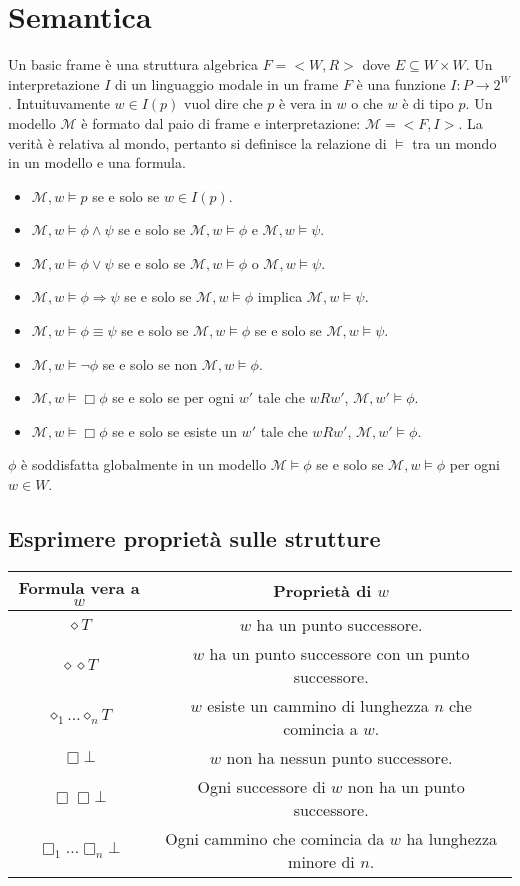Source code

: \section{Semantica}
Un basic frame \`e una struttura algebrica $F=<W, R>$ dove $E\subseteq W\times W$. Un interpretazione $I$ di un linguaggio modale in un frame $F$ \`e una funzione $I:P\rightarrow 2^W$. Intuituvamente
$w\in I(p)$ vuol dire che $p$ \`e vera in $w$ o che $w$ \`e di tipo $p$. Un modello $\mathcal{M}$ \`e formato dal paio di frame e interpretazione: $\mathcal{M}=<F, I>$. La verit\`a \`e relativa al mondo, 
pertanto si definisce la relazione di $\models$ tra un mondo in un modello e una formula.
\begin{itemize}
\item $\mathcal{M}, w\models p$ se e solo se $w\in I(p)$.
\item $\mathcal{M}, w\models \phi\land \psi$ se e solo se $\mathcal{M}, w\models\phi$ e $\mathcal{M}, w\models\psi$.
\item $\mathcal{M}, w\models \phi\lor \psi$ se e solo se $\mathcal{M}, w\models\phi$ o $\mathcal{M}, w\models\psi$.
\item $\mathcal{M}, w\models \phi\Rightarrow \psi$ se e solo se $\mathcal{M}, w\models\phi$ implica $\mathcal{M}, w\models\psi$.
\item $\mathcal{M}, w\models \phi\equiv \psi$ se e solo se $\mathcal{M}, w\models\phi$ se e solo se $\mathcal{M}, w\models\psi$.
\item $\mathcal{M}, w\models \neg\phi$ se e solo se  non $\mathcal{M}, w\models\phi$.
\item $\mathcal{M}, w\models \Box\phi$ se e solo se  per ogni $w'$ tale che $wRw'$,  $\mathcal{M}, w'\models\phi$.
\item $\mathcal{M}, w\models \Box\phi$ se e solo se  esiste un $w'$ tale che $wRw'$,  $\mathcal{M}, w'\models\phi$.
\end{itemize}
$\phi$ \`e soddisfatta globalmente in un modello $\mathcal{M}\models\phi$ se e solo se $\mathcal{M}, w\models\phi$ per ogni $w\in W$.
\subsection{Esprimere propriet\`a sulle strutture}
\begin{tabular}{|c|c|}
\hline
Formula vera a $w$ & Propriet\`a di $w$\\
\hline
$\diamond T$ & $w$ ha un punto successore.\\
\hline
$\diamond\diamond T$ & $w$ ha un punto successore con un punto successore.\\
\hline
$\diamond_1\dots\diamond_n T$ & $w$ esiste un cammino di lunghezza $n$ che comincia a $w$.\\
\hline
$\Box\bot$ & $w$ non ha nessun punto successore.\\
\hline
$\Box\Box\bot$ & Ogni successore di $w$ non ha un punto successore.\\
\hline
$\Box_1\dots\Box_n\bot$ & Ogni cammino che comincia da $w$ ha lunghezza minore di $n$.\\
 \hline
\end{tabular}

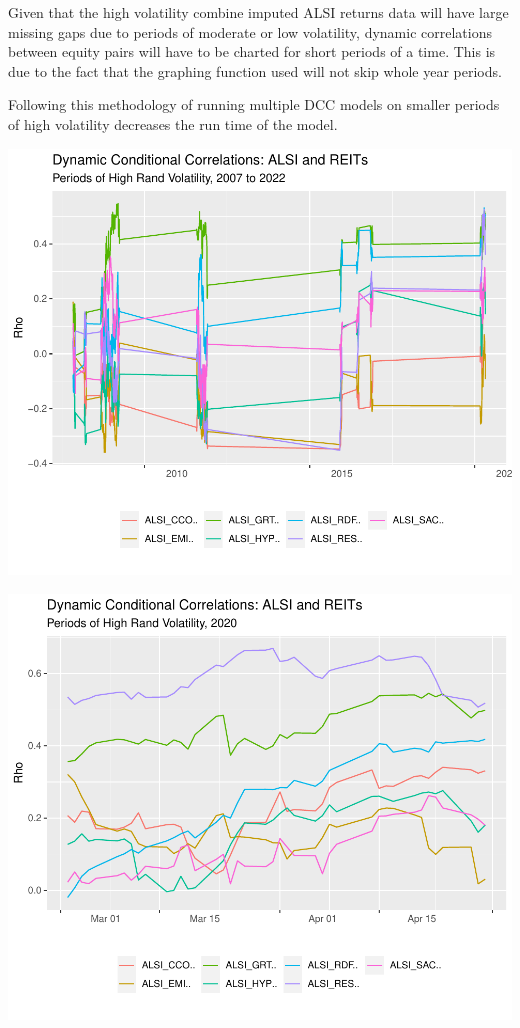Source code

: \documentclass[11pt,preprint, authoryear]{elsarticle}
\let\origfigure\figure
\let\endorigfigure\endfigure
\renewenvironment{figure}[1][2] {
    \expandafter\origfigure\expandafter[H]
} {
    \endorigfigure
}
\numberwithin{equation}{section}
\numberwithin{figure}{section}
\numberwithin{table}{section}
\begin{document}
Given that the high volatility combine imputed ALSI returns data will
have large missing gaps due to periods of moderate or low volatility,
dynamic correlations between equity pairs will have to be charted for
short periods of a time. This is due to the fact that the graphing
function used will not skip whole year periods.

Following this methodology of running multiple DCC models on smaller
periods of high volatility decreases the run time of the model.

\begin{figure}
\centering
\includegraphics{Fin_Metrics_Project_files/figure-latex/unnamed-chunk-6-1.pdf}
\caption{Dynamic Conditional Correlations Graph}
\end{figure}

\begin{figure}
\centering
\includegraphics{Fin_Metrics_Project_files/figure-latex/unnamed-chunk-8-1.pdf}
\caption{Dynamic Conditional Correlations Graph}
\end{figure}
\end{document}
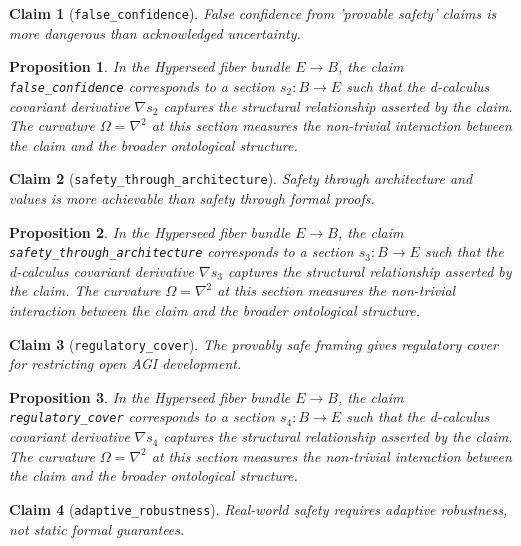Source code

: \documentclass{article}
\newtheorem{claim}{Claim}
\newtheorem{proposition}{Proposition}
\begin{document}
\begin{claim}[\texttt{false_confidence}]
False confidence from 'provable safety' claims is more dangerous than acknowledged uncertainty.
\end{claim}

\begin{proposition}
In the Hyperseed fiber bundle $E \to B$, the claim \texttt{false_confidence} corresponds to a section $s_2: B \to E$ such that the d-calculus covariant derivative $\nabla s_2$ captures the structural relationship asserted by the claim. The curvature $\Omega = \nabla^2$ at this section measures the non-trivial interaction between the claim and the broader ontological structure.
\end{proposition}

\begin{claim}[\texttt{safety_through_architecture}]
Safety through architecture and values is more achievable than safety through formal proofs.
\end{claim}

\begin{proposition}
In the Hyperseed fiber bundle $E \to B$, the claim \texttt{safety_through_architecture} corresponds to a section $s_3: B \to E$ such that the d-calculus covariant derivative $\nabla s_3$ captures the structural relationship asserted by the claim. The curvature $\Omega = \nabla^2$ at this section measures the non-trivial interaction between the claim and the broader ontological structure.
\end{proposition}

\begin{claim}[\texttt{regulatory_cover}]
The provably safe framing gives regulatory cover for restricting open AGI development.
\end{claim}

\begin{proposition}
In the Hyperseed fiber bundle $E \to B$, the claim \texttt{regulatory_cover} corresponds to a section $s_4: B \to E$ such that the d-calculus covariant derivative $\nabla s_4$ captures the structural relationship asserted by the claim. The curvature $\Omega = \nabla^2$ at this section measures the non-trivial interaction between the claim and the broader ontological structure.
\end{proposition}

\begin{claim}[\texttt{adaptive_robustness}]
Real-world safety requires adaptive robustness, not static formal guarantees.
\end{claim}
\end{document}

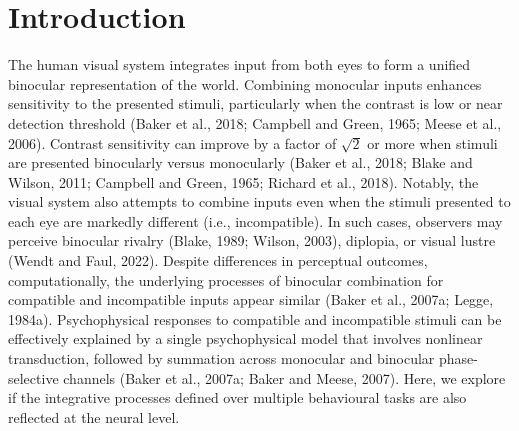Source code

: \documentclass[review,
  12pt,
]{elsarticle}
\begin{document}

  

\section{Introduction}\label{introduction}

The human visual system integrates input from both eyes to form a
unified binocular representation of the world. Combining monocular
inputs enhances sensitivity to the presented stimuli, particularly when
the contrast is low or near detection threshold (Baker et al., 2018;
Campbell and Green, 1965; Meese et al., 2006). Contrast sensitivity can
improve by a factor of \(\sqrt{2}\) or more when stimuli are presented
binocularly versus monocularly (Baker et al., 2018; Blake and Wilson,
2011; Campbell and Green, 1965; Richard et al., 2018). Notably, the
visual system also attempts to combine inputs even when the stimuli
presented to each eye are markedly different (i.e., incompatible). In
such cases, observers may perceive binocular rivalry (Blake, 1989;
Wilson, 2003), diplopia, or visual lustre (Wendt and Faul, 2022).
Despite differences in perceptual outcomes, computationally, the
underlying processes of binocular combination for compatible and
incompatible inputs appear similar (Baker et al., 2007a; Legge, 1984a).
Psychophysical responses to compatible and incompatible stimuli can be
effectively explained by a single psychophysical model that involves
nonlinear transduction, followed by summation across monocular and
binocular phase-selective channels (Baker et al., 2007a; Baker and
Meese, 2007). Here, we explore if the integrative processes defined over
multiple behavioural tasks are also reflected at the neural level.
\end{document}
+-------+
**TRY IT**: Repeat exactly the lines from the line containing "visual system also" through the last line of the records above, including both, and nothing else.

**RESPONSE**:
visual system also attempts to combine inputs even when the stimuli
presented to each eye are markedly different (i.e., incompatible). In
such cases, observers may perceive binocular rivalry (Blake, 1989;
Wilson, 2003), diplopia, or visual lustre (Wendt and Faul, 2022).
Despite differences in perceptual outcomes, computationally, the
underlying processes of binocular combination for compatible and
incompatible inputs appear similar (Baker et al., 2007a; Legge, 1984a).
Psychophysical responses to compatible and incompatible stimuli can be
effectively explained by a single psychophysical model that involves
nonlinear transduction, followed by summation across monocular and
binocular phase-selective channels (Baker et al., 2007a; Baker and
Meese, 2007). Here, we explore if the integrative processes defined over
multiple behavioural tasks are also reflected at the neural level.
\end{document}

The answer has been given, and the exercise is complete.